Netscape has support for a complete e-mail system and can filter mail by subject, date, sender or size. It allows the user to do almost anything that can be done in a dedicated e-mail package and allows hypertext to be followed with a click of the button (see fig. 7.4).

Fig. 7.4 - Netscape's e-mail system.

In addition to the e-mail system, there is also a built-in news system. It allows both reading and posting and can be sorted by subject, date and sender. The news system also allows hypertext linking. This hypertext linking helps make Navigator one of the easiest-to-use Internet systems around.

Another nice feature of Navigator is incremental loading, which means that as the page is downloaded, it is displayed. This allows the user to start reading the text before the entire page is read in. On a fast LAN connection, this may not be as important, but on an internal network made up of slow WAN links, this will most certainly be advantageous.

Lynx Text Browser

Lynx is a fast text-only browser, developed at the University of Kansas. Lynx is very useful in environments that use dumb terminals without the ability to display graphics (see fig. 7.5). Lynx is also useful over slow links, since it does not have to download the graphics. See figure 7.5.

Fig. 7.5 - Accessing the Macmillan site with Lynx.

Lynx has support for forms but cannot display inline graphics or imagemaps. Lynx can download the graphic and view it with an external viewer; however, the terminal being used must be able to display graphics, and the viewer must be configured separately.

Lynx allows the reading of news and the sending of e-mail, but is not a full-fledged news or e-mail system like Navigator. For sites with dumb terminals, Lynx is one of the few existing alternatives.

Microsoft's Internet Explorer

Microsoft's WWW browser is an impressive browser.
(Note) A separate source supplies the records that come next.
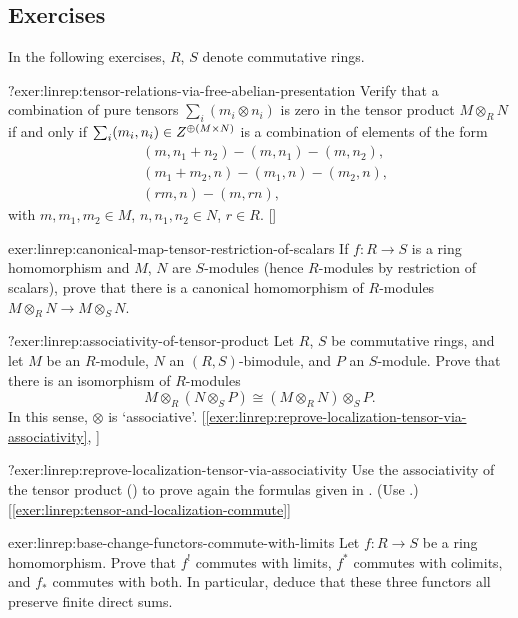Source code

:\subsection*{Exercises}

In the following exercises, $R$, $S$ denote commutative rings.

\begin{exer}{$?$}{exer:linrep:tensor-relations-via-free-abelian-presentation}
  Verify that a combination of pure tensors $\sum_i (m_i \otimes n_i)$
  is zero in the tensor product $M \otimes_R N$ if and only if
  $\sum_i (m_i, n_i) \in \Z^{\oplus(M \times N)}$ is a combination of
  elements of the form
  \begin{align*}
    &(m, n_1 + n_2) - (m, n_1) - (m, n_2), \\
    &(m_1 + m_2, n) - (m_1, n) - (m_2, n), \\
    &(rm, n) - (m, rn),
  \end{align*}
  with $m, m_1, m_2 \in M$, $n, n_1, n_2 \in N$, $r \in R$.
  []
\end{exer}
\begin{exer}{}{exer:linrep:canonical-map-tensor-restriction-of-scalars}
  If $f : R \to S$ is a ring homomorphism and $M$, $N$ are $S$-modules
  (hence $R$-modules by restriction of scalars), prove that there is a
  canonical homomorphism of $R$-modules
  $M \otimes_R N \to M \otimes_S N$.
\end{exer}
\begin{exer}{$?$}{exer:linrep:associativity-of-tensor-product}
  Let $R$, $S$ be commutative rings, and let $M$ be an $R$-module, $N$
  an $(R,S)$-bimodule, and $P$ an $S$-module. Prove that there is an
  isomorphism of $R$-modules
  \[
    M \otimes_R (N \otimes_S P) \cong (M \otimes_R N) \otimes_S P.
  \]
  In this sense, $\otimes$ is
  `associative'. [\ref{exer:linrep:reprove-localization-tensor-via-associativity},
  ]
\end{exer}
\begin{exer}{$?$}{exer:linrep:reprove-localization-tensor-via-associativity}
  Use the associativity of the tensor product
  () to
  prove again the formulas given in
  . (Use
  .)
  [\ref{exer:linrep:tensor-and-localization-commute}]
\end{exer}
\begin{exer}{}{exer:linrep:base-change-functors-commute-with-limits}
  Let $f : R \to S$ be a ring homomorphism. Prove that $f^!$ commutes
  with limits, $f^*$ commutes with colimits, and $f_*$ commutes with
  both. In particular, deduce that these three functors all preserve
  finite direct sums.
\end{exer}
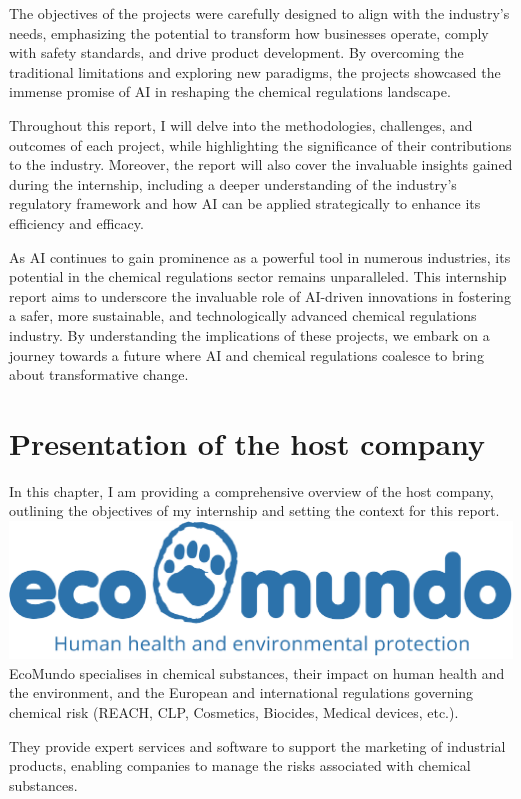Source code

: \documentclass[a4paper,12pt,twoside]{report}
\begin{document}
The objectives of the projects were carefully designed to align with the industry's needs, emphasizing the potential to transform how businesses operate, comply with safety standards, and drive product development. By overcoming the traditional limitations and exploring new paradigms, the projects showcased the immense promise of AI in reshaping the chemical regulations landscape.

Throughout this report, I will delve into the methodologies, challenges, and outcomes of each project, while highlighting the significance of their contributions to the industry. Moreover, the report will also cover the invaluable insights gained during the internship, including a deeper understanding of the industry's regulatory framework and how AI can be applied strategically to enhance its efficiency and efficacy.

As AI continues to gain prominence as a powerful tool in numerous industries, its potential in the chemical regulations sector remains unparalleled. This internship report aims to underscore the invaluable role of AI-driven innovations in fostering a safer, more sustainable, and technologically advanced chemical regulations industry. By understanding the implications of these projects, we embark on a journey towards a future where AI and chemical regulations coalesce to bring about transformative change.

\section{Presentation of the host company}
In this chapter, I am providing a comprehensive overview of the host company, outlining the objectives of my internship and setting the context for this report.
\includegraphics[width=\textwidth]{images/ecomundo}
EcoMundo \cite{ecomundo} specialises in chemical substances, their impact on human health and the environment, and the European and international regulations governing chemical risk (REACH, CLP, Cosmetics, Biocides, Medical devices, etc.).

They provide expert services and software to support the marketing of industrial products, enabling companies to manage the risks associated with chemical substances.
\end{document}
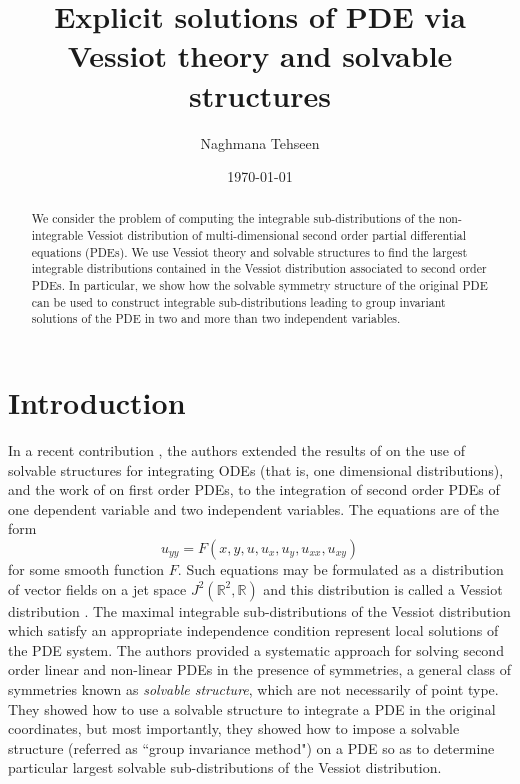 \documentclass[a4paper, 11pt]{amsart}
\theoremstyle{definition}
\begin{document}
\title{Explicit solutions of PDE via Vessiot theory and solvable structures}
\author{Naghmana Tehseen}
\address{ Department of Mathematics and Statistics, La Trobe University, Victoria, 3086, Australia}
\date{\today}
\noindent \begin{abstract}
We consider the problem of computing the integrable sub-distributions of the non-integrable Vessiot distribution of multi-dimensional second order partial differential equations (PDEs). We use Vessiot theory and solvable structures to find the largest integrable distributions contained in the Vessiot distribution associated to second order PDEs. In particular, we show how the solvable symmetry structure of the original PDE can be used to construct integrable sub-distributions leading to group invariant solutions of the PDE in two and more than two independent variables.
\end{abstract}
\maketitle
\section{Introduction}
\noindent In a recent contribution \cite{NTGP13}, the authors extended the results of \cite{sherr} on the use of solvable structures for integrating ODEs (that is, one dimensional distributions), and the work of \cite{MbarcoGP01,MBGP01} on first order PDEs, to the integration of second order PDEs of one dependent variable and two independent variables. The equations are of the form
\begin{equation*}
  u_{yy}=F(x,y,u,u_x,u_y,u_{xx},u_{xy})
\end{equation*}
for some smooth function $F.$ Such equations may be formulated \cite{Vessiot1924} as a distribution of vector fields on a jet space $J^2({\mathbb{R}}^2,{\mathbb{R}})$ and this distribution is called a Vessiot distribution \cite{Fackerell85}. The maximal integrable sub-distributions of the  Vessiot distribution which satisfy an appropriate independence condition represent local solutions of the PDE system. The authors provided a systematic approach for solving second order linear and non-linear PDEs in the presence of symmetries, a general class of symmetries known as \emph{solvable structure}, which are not necessarily of point type. They showed  how to use a solvable  structure to integrate a PDE in the original coordinates, but most importantly, they showed how to impose a solvable structure (referred as ``group invariance method") on a PDE so as to determine particular largest solvable sub-distributions of the Vessiot distribution.
\end{document}
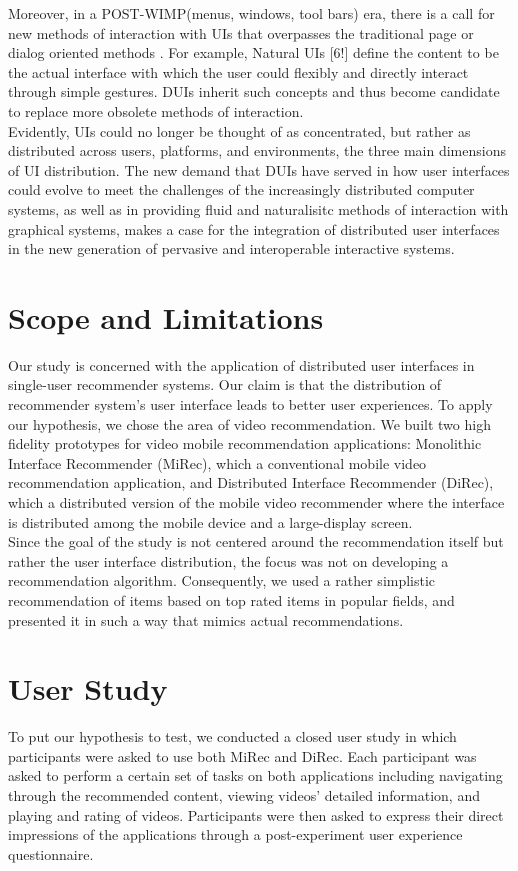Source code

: Moreover, in a POST-WIMP(menus, windows, tool bars) era, there is a call for new
methods of interaction with UIs that overpasses the traditional page or dialog
oriented methods \cite{seifried2011lessons}. For example, Natural UIs [6!]
define the content to be the actual interface with which the user could flexibly and directly interact through simple gestures. DUIs inherit such
concepts and thus become candidate to replace more obsolete methods of
interaction.\\
Evidently, UIs could no longer be thought of as concentrated, but rather as
distributed across users, platforms, and environments, the three main dimensions
of UI distribution. The new demand that DUIs have served in how user interfaces
could evolve to meet the challenges of the increasingly distributed computer
systems, as well as in providing fluid and naturalisitc methods of interaction
with graphical systems, makes a case for the integration of distributed user
interfaces in the new generation of pervasive and interoperable interactive
systems.
\section{Scope and Limitations}
Our study is concerned with the application of distributed user interfaces in
single-user recommender systems. Our claim is that the distribution of
recommender system's user interface leads to better user experiences. To apply
our hypothesis, we chose the area of video recommendation. We built two high
fidelity prototypes for video mobile recommendation applications: Monolithic Interface Recommender (MiRec), which a conventional mobile video recommendation
application, and Distributed Interface Recommender (DiRec), which a distributed
version of the mobile video recommender where the interface is distributed among
the mobile device and a large-display screen.\\
Since the goal of the study is not centered around the recommendation itself but
rather the user interface distribution, the focus was not on developing a
recommendation algorithm. Consequently, we used a rather simplistic
recommendation of items based on top rated items in popular fields, and
presented it in such a way that mimics actual recommendations.

\section{User Study}
To put our hypothesis to test, we conducted a closed user study in which
participants were asked to use both MiRec and DiRec. Each
participant was asked to perform a certain set of tasks on both applications
including navigating through the recommended content, viewing videos' detailed
information, and playing and rating of videos. Participants were then asked to
express their direct impressions of the applications through a post-experiment
user experience questionnaire.

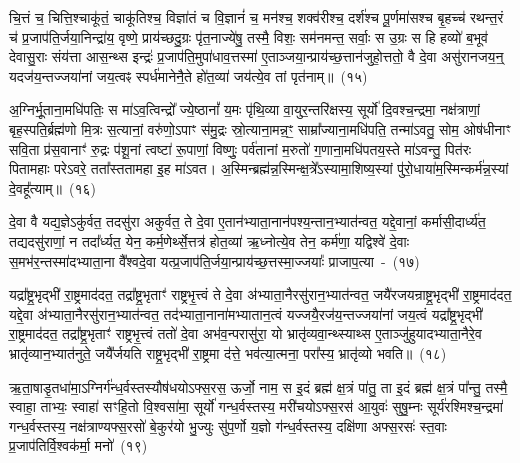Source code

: {\anuvakamend[{यथ्स्वेन॑ सारस्व॒तीमा ल॑भेत॒ यः कामा॑य त्वा॒ कामो\-ऽप॒ इत्य॒भ्रो द्विच॑त्वारिꣳशच्च}]}

चि॒त्तं च॒ चित्ति॒श्चाकू॑तं॒ चाकू॑तिश्च॒ विज्ञा॑तं च वि॒ज्ञानं॑ च॒ मन॑श्च॒ शक्व॑रीश्च॒ दर्\mbox{}श॑श्च पू॒र्णमा॑सश्च बृ॒हच्च॑ रथन्त॒रं च॑ प्र॒जा\-प॑ति॒र्जया॒निन्द्रा॑य॒ वृष्णे॒ प्राय॑च्छदु॒ग्रः पृ॑त॒नाज्ये॑षु॒ तस्मै॒ विशः॒ सम॑नमन्त॒ सर्वाः॒ स उ॒ग्रः स हि हव्यो॑ ब॒भूव॑ देवासु॒राः संय॑त्ता आस॒न्थ्स इन्द्रः॑ प्र॒जा\-प॑ति॒मुपा॑धाव॒त्तस्मा॑ ए॒ताञ्जया॒न्प्राय॑च्छ॒त्तान॑जुहो॒त्ततो॒ वै दे॒वा असु॑रानजय॒न्॒ य\-दज॑य॒न्तज्जया॑नां जय॒त्वꣴ स्पर्ध॑मानेनै॒ते हो॑त॒व्या॑ जय॑त्ये॒व तां पृत॑नाम्॥~(१५)\ip

{\anuvakamend[{उप॒ पञ्च॑विꣳशतिश्च}]}

अ॒ग्निर्भू॒ताना॒मधि॑\-पतिः॒ स मा॑\-ऽव॒त्विन्द्रो᳚ ज्ये॒ष्ठानां᳚ य॒मः पृ॑थि॒व्या वा॒युर॒न्त\-रि॑क्षस्य॒ सूर्यो॑ दि॒वश्च॒न्द्रमा॒ नक्ष॑त्राणां॒ बृह॒स्पति॒र्ब्रह्म॑णो मि॒त्रः स॒त्यानां॒ वरु॑णो॒\-ऽपाꣳ स॑मु॒द्रः स्रो॒त्याना॒मन्न॒ꣳ॒ साम्रा᳚ज्याना॒मधि॑\-पति॒ तन्मा॑\-ऽवतु॒ सोम॒ ओष॑धीनाꣳ सवि॒ता प्र॑स॒वानाꣳ॑ रु॒द्रः प॑शू॒नां त्वष्टा॑ रू॒पाणां॒ विष्णुः॒ पर्व॑तानां म॒रुतो॑ ग॒णाना॒मधि॑पतय॒स्ते मा॑\-ऽवन्तु॒ पित॑रः पितामहाः परे\-ऽवरे॒ तता᳚स्ततामहा इ॒ह मा॑\-ऽवत। अ॒स्मिन्ब्रह्म॑न्न॒स्मिन्क्ष॒त्रे᳚\-ऽस्यामा॒शिष्य॒स्यां पु॑रो॒धाया॑\-म॒स्मिन्कर्म॑न्न॒स्यां दे॒वहू᳚त्याम्॥~(१६)\ip

{\anuvakamend[{अ॒व॒रे॒ स॒प्तद॑श च}]}

दे॒वा वै यद्य॒ज्ञे\-ऽकु॑र्वत॒ तदसु॑रा अकुर्वत॒ ते दे॒वा ए॒तान॑भ्याता॒नान॑पश्य॒न्तान॒भ्यात॑न्वत॒ यद्दे॒वानां॒ कर्मासी॒दार्ध्य॑त॒ तद्यदसु॑राणां॒ न तदा᳚र्ध्यत॒ येन॒ कर्म॒णेर्थ्से॒त्तत्र॑ होत॒व्या॑ ऋ॒ध्नोत्ये॒व तेन॒ कर्म॑णा॒ यद्विश्वे॑ दे॒वाः स॒मभ॑र॒न्तस्मा॑दभ्याता॒ना वै᳚श्वदे॒वा यत्प्र॒जा\-प॑ति॒र्जया॒न्प्राय॑च्छ॒त्तस्मा॒ज्जयाः᳚ प्राजाप॒त्या~-~(१७)\ip

यद्रा᳚ष्ट्र॒भृद्भी॑ रा॒ष्ट्रमाद॑दत॒ तद्रा᳚ष्ट्र॒भृताꣳ॑ राष्ट्रभृ॒त्त्वं ते दे॒वा अ॑भ्याता॒नैरसु॑रान॒भ्यात॑न्वत॒ जयै॑रजयन्राष्ट्र॒भृद्भी॑ रा॒ष्ट्रमाद॑दत॒ यद्दे॒वा अ॑भ्याता॒नैरसु॑रान॒भ्यात॑न्वत॒ तद॑भ्याता॒नाना॑\-मभ्यातान॒त्वं यज्जयै॒रज॑य॒न्तज्जया॑नां जय॒त्वं यद्रा᳚ष्ट्र॒भृद्भी॑ रा॒ष्ट्रमाद॑दत॒ तद्रा᳚ष्ट्र॒भृताꣳ॑ राष्ट्रभृ॒त्त्वं ततो॑ दे॒वा अभ॑व॒न्परासु॑रा॒ यो भ्रातृ॑व्यवा॒न्थ्स्याथ्स ए॒ताञ्जु॑हुयादभ्याता॒नैरे॒व भ्रातृ॑व्यान॒भ्यात॑नुते॒ जयै᳚र्जयति राष्ट्र॒भृद्भी॑ रा॒ष्ट्रमा द॑त्ते॒ भव॑त्या॒त्मना॒ परा᳚स्य॒ भ्रातृ॑व्यो भवति॥~(१८)\ip

{\anuvakamend[{प्रा॒जा॒प॒त्याः सो᳚\-ऽष्टाद॑श च}]}

ऋ॒ता॒षाडृ॒तधा॑मा॒\-ऽग्निर्ग॑न्ध॒र्वस्तस्यौष॑धयो\-ऽफ्स॒रस॒ ऊर्जो॒ नाम॒ स इ॒दं ब्रह्म॑ क्ष॒त्रं पा॑तु॒ ता इ॒दं ब्रह्म॑ क्ष॒त्रं पा᳚न्तु॒ तस्मै॒ स्वाहा॒ ताभ्यः॒ स्वाहा॑ सꣳहि॒तो वि॒श्वसा॑मा॒ सूर्यो॑ गन्ध॒र्वस्तस्य॒ मरी॑चयो\-ऽफ्स॒रस॑ आ॒युवः॑ सुषु॒म्नः सूर्य॑रश्मिश्च॒न्द्रमा॑ गन्ध॒र्वस्तस्य॒ नक्ष॑त्राण्यफ्स॒रसो॑ बे॒कुर॑यो भु॒ज्युः सु॑प॒र्णो य॒ज्ञो ग॑न्ध॒र्वस्तस्य॒ दक्षि॑णा अफ्स॒रसः॑ स्त॒वाः प्र॒जा\-प॑तिर्वि॒श्वक॑र्मा॒ मनो॑~(१९)\ip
It supports forms, imagemaps and supports almost all the htmL tags that Netscape does. These include centering, changing font color, backgrounds and font sizing. See figure 7.6.

Explorer also supports gif and JPEG images and audio sounds. Microsoft has decided to license the Java language from Sun Microsystems and future browsers are expected to have support for it.

Fig. 7.6 - This is what Microsoft Internet Explorer looks like.

Explorer has limited table support but has problems with some tables that Netscape can display. If standardized on Explorer, though, it is easy to work around this.

Microsoft has also announced a version of Explorer for the Macintosh platform.

Chameleon's WebSurfer

The browser that ships with the Chameleon software has all the basic support, such as gif images, and most htmL tags. It does not however, contain support for Java.

Fig. 7.7 - Macmillan's site viewed using WebSurfer.

WebSurfer also incorporates a news reader and supports sending of e-mail from the browser.

Network Topology and Speed

Most LANs (Local Area Networks) can transfer at least 4 MB of information a second, which is plenty fast enough for transferring the largest text files. If the network is made up of WAN (Wide Area Networks) links, there may occur some network bottlenecks when transferring pages over them.

If using large graphic or audio files, you will experience delays on all but the fastest LAN technologies. Large files will also take more space on the server and place a strain on the client and server machines.

WAN links are generally much slower then LAN connections, usually no more than 1.5 MB and commonly only 56 kbps. Some dial-up links are only 14.4 kbps or 28.8 kbps. If there are many such connections, it is important to be careful about page size.

Even if you have a fast network, and aren't separated by WAN links, it makes sense to place the Apache server as close to the center of the network (or backbone) as possible. This will make the speed even faster and will also increase overall network performance (see fig. 8.8).

Fig. 7.8 - The server should be in the center of the network.

If many groups are using parts of the Web server, one can separate the Web space into multiple servers to increase performance (see fig. 7.9). This allows placing the Web server as close to the main users as possible.

Fig. 7.9 - You might want to split your Web server.

Disk Space

If you are only using htmL files, then very little disk space is needed. htmL files are simply ASCII files and don't take up much room.

Once graphic or audio files are incorporated, the requirement for disk space expands accordingly. An average graphic file can take several megabytes, and some file formats can take over 30 MB per file. Audio files take several megabytes of space for each minute of sound. Using these type of formats will require not only more space, but also more network bandwidth, as discussed in the previous section.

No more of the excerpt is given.